In fact, Vatican watcher Austen Ivereigh, Pope Francis’ biographer, posted on Twitter on Saturday about the possibility that Romero could be canonized along with Paul VI in October — in Rome. Responding to a report on Pope Montini’s process, Ivereigh remarked, “I’m hearing that it could be late October, and possibly jointly with Romero. What a great moment that would be.”
For a couple of months, the rumor has been that Paul VI and Archbishop Romero could be canonized together after the advances in the recognition of Montini’s miracle were made known. The pattern of most processes that bear fruit at the beginning of the year is that the canonization date is scheduled in a consistory of cardinals convened for that purpose in the first months of the year — usually around March and April — and the ceremony is given an October-ish date, which why the month is called “canonization season”. This year, there will be a synod of bishops, a special meeting on youth, in Rome in those days, which suggests that this would be the ideal time to do it, perhaps even as the “grand finale” of the synod.
The coincidence of the two saints seems very fitting. As Fr. Edwin Henriquez, vice-postulator of the cause, recalled on Twitter this Monday, “Montini was Blessed Romero’s teacher in Rome” when the future martyr was a seminarian in the Eternal City. Later, when Romero was archbishop and was being heavily criticized by his colleagues, it was Paul VI who indicated his pontifical support. Fr. Henriquez remarks, “A saint comforting another saint.” Therefore, for the priest, “these two servants of the church are also united in holiness.”
In San Salvador, preparations are going forward. “The canonization of Archbishop Romero could be very close to happening,” an influential priest, Juan Vicente Chopin, posted on Facebook this weekend. “The process is in the final stage. That was one of the best news received in the context of the meeting between the academic authorities of Archbishop Romero Major Seminary and Don Bosco University” — two important institutions of the Salvadoran Church. In the Metropolitan Cathedral, preparations to welcome the new saint continue apace, including the painting of a large altarpiece (photo), the work of the painter Cristian Lopez, who created a popular mural of Romero on a nearby wall that was recently vandalized, creating a great outcry.
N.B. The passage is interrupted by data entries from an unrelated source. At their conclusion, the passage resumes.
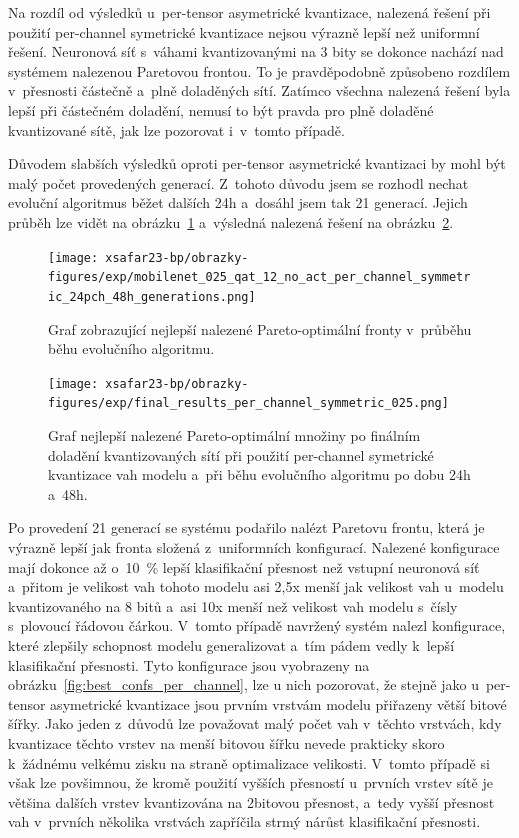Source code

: Na rozdíl od výsledků u~per-tensor asymetrické kvantizace, nalezená řešení při použití per-channel symetrické kvantizace nejsou výrazně lepší než uniformní řešení. Neuronová síť s~váhami kvantizovanými na 3 bity se dokonce nachází nad systémem nalezenou Paretovou frontou. To je pravděpodobně způsobeno rozdílem v~přesnosti částečně a~plně doladěných sítí. Zatímco všechna nalezená řešení byla lepší při částečném doladění, nemusí to být pravda pro plně doladěné kvantizované sítě, jak lze pozorovat i~v~tomto případě.

Důvodem slabších výsledků oproti per-tensor asymetrické kvantizaci by mohl být malý počet provedených generací. Z~tohoto důvodu jsem se rozhodl nechat evoluční algoritmus běžet dalších 24h a~dosáhl jsem tak 21 generací. Jejich průběh lze vidět na obrázku~\ref{fig:per_channel_symmetric_48h_generations} a~výsledná nalezená řešení na obrázku~\ref{fig:per_channel_symmetric_48h}.

\begin{figure}[H]
	\centering
	\texttt{[image: xsafar23-bp/obrazky-figures/exp/mobilenet\_025\_qat\_12\_no\_act\_per\_channel\_symmetric\_24pch\_48h\_generations.png]}
	\caption{Graf zobrazující nejlepší nalezené Pareto-optimální fronty v~průběhu běhu evolučního algoritmu.}
	\label{fig:per_channel_symmetric_48h_generations}
\end{figure}

\begin{figure}[H]
	\centering
	\texttt{[image: xsafar23-bp/obrazky-figures/exp/final\_results\_per\_channel\_symmetric\_025.png]}
	\caption{Graf nejlepší nalezené Pareto-optimální množiny po finálním doladění kvantizovaných sítí při použití per-channel symetrické kvantizace vah modelu a~při běhu evolučního algoritmu po dobu 24h a~48h.}
	\label{fig:per_channel_symmetric_48h}
\end{figure}

Po provedení 21 generací se systému podařilo nalézt Paretovu frontu, která je výrazně lepší jak fronta složená z~uniformních konfigurací. Nalezené konfigurace mají dokonce až o~10~\% lepší klasifikační přesnost než vstupní neuronová síť a~přitom je velikost vah tohoto modelu asi 2,5x menší jak velikost vah u~modelu kvantizovaného na 8 bitů a~asi 10x menší než velikost vah modelu s~čísly s~plovoucí řádovou čárkou. V~tomto případě navržený systém nalezl konfigurace, které zlepšily schopnost modelu generalizovat a~tím pádem vedly k~lepší klasifikační přesnosti. Tyto konfigurace jsou vyobrazeny na obrázku~\ref{fig:best_confs_per_channel}, lze u nich pozorovat, že stejně jako u~per-tensor asymetrické kvantizace jsou prvním vrstvám modelu přiřazeny větší bitové šířky. Jako jeden z~důvodů lze považovat malý počet vah v~těchto vrstvách, kdy kvantizace těchto vrstev na menší bitovou šířku nevede prakticky skoro k~žádnému velkému zisku na straně optimalizace velikosti. V~tomto případě si však lze povšimnou, že kromě použití vyšších přesností u~prvních vrstev sítě je většina dalších vrstev kvantizována na 2bitovou přesnost, a~tedy vyšší přesnost vah v~prvních několika vrstvách zapříčila strmý nárůst klasifikační přesnosti.

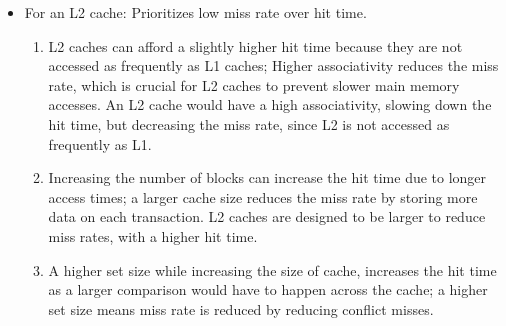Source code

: \documentclass{article}
\begin{document}
\begin{enumerate}
\begin{itemize}
\begin{enumerate}
		\end{enumerate}
		\item For an L2 cache: Prioritizes low miss rate over hit time.
		\begin{enumerate}
			\item  L2 caches can afford a slightly higher hit time because they are not accessed as frequently as L1 caches; Higher associativity reduces the miss rate, which is crucial for L2 caches to prevent slower main memory accesses. An L2 cache would have a high associativity, slowing down the hit time, but decreasing the miss rate, since L2 is not accessed as frequently as L1. 
			\item Increasing the number of blocks can increase the hit time due to longer access times; a larger cache size reduces the miss rate by storing more data on each transaction. L2 caches are designed to be larger to reduce miss rates, with a higher hit time.
			\item A higher set size while increasing the size of cache, increases the hit time as a larger comparison would have to happen across the cache; a higher set size means miss rate is reduced by reducing conflict misses.
		\end{enumerate}
	\end{itemize}
\end{enumerate}
\end{document}

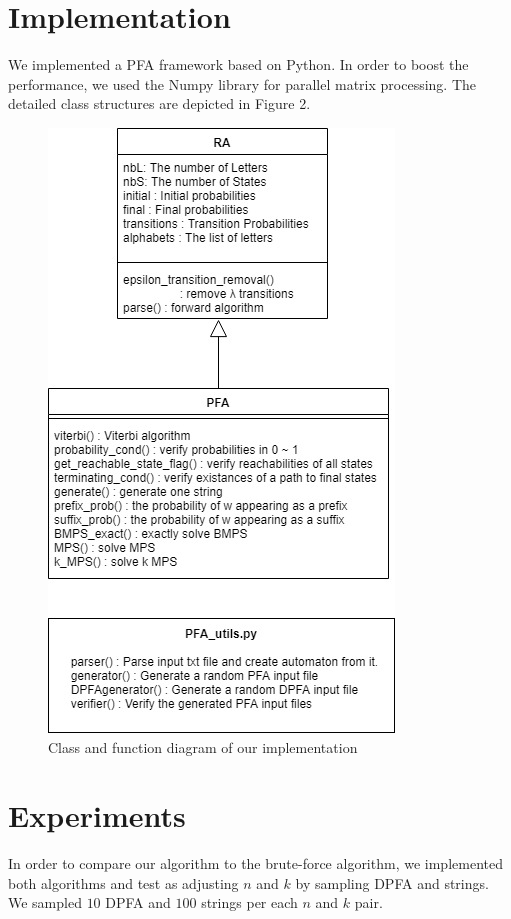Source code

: \documentclass{article}
\theoremstyle{plain}
\theoremstyle{definition}
\theoremstyle{remark}
\begin{document}
\section{Implementation}
We implemented a PFA framework based on Python. In order to boost the performance, we used the Numpy library for parallel matrix processing. The detailed class structures are depicted in Figure 2.
\begin{figure}[htbp]
\begin{center}
\includegraphics[scale=0.4]{implementation_diagram}
\caption{Class and function diagram of our implementation} \label{fig:label}
\end{center}
\end{figure}
\section{Experiments}
In order to compare our algorithm to the brute-force algorithm, we implemented both algorithms and test as adjusting $n$ and $k$ by sampling DPFA and strings. We sampled $10$ DPFA and $100$ strings per each $n$ and $k$ pair. 
\end{document}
In Rome too, although the Roman Curia is away for the spiritual exercises with the Pope all week, important conversations continue to be held. This Friday, the Society of Jesus (the Jesuit Order) will present an important seminar on the legacy of Fr. Rutilio Grande at the Pontifical Gregorian University, one of the most important in Rome. The occasion, which will feature great Jesuit figures and Salvadoran diplomats, will be a logical scenario to assess the progress of the immiment Salvadoran saints.
While October may well be “canonization season”, we are certainly living now in a preparation season.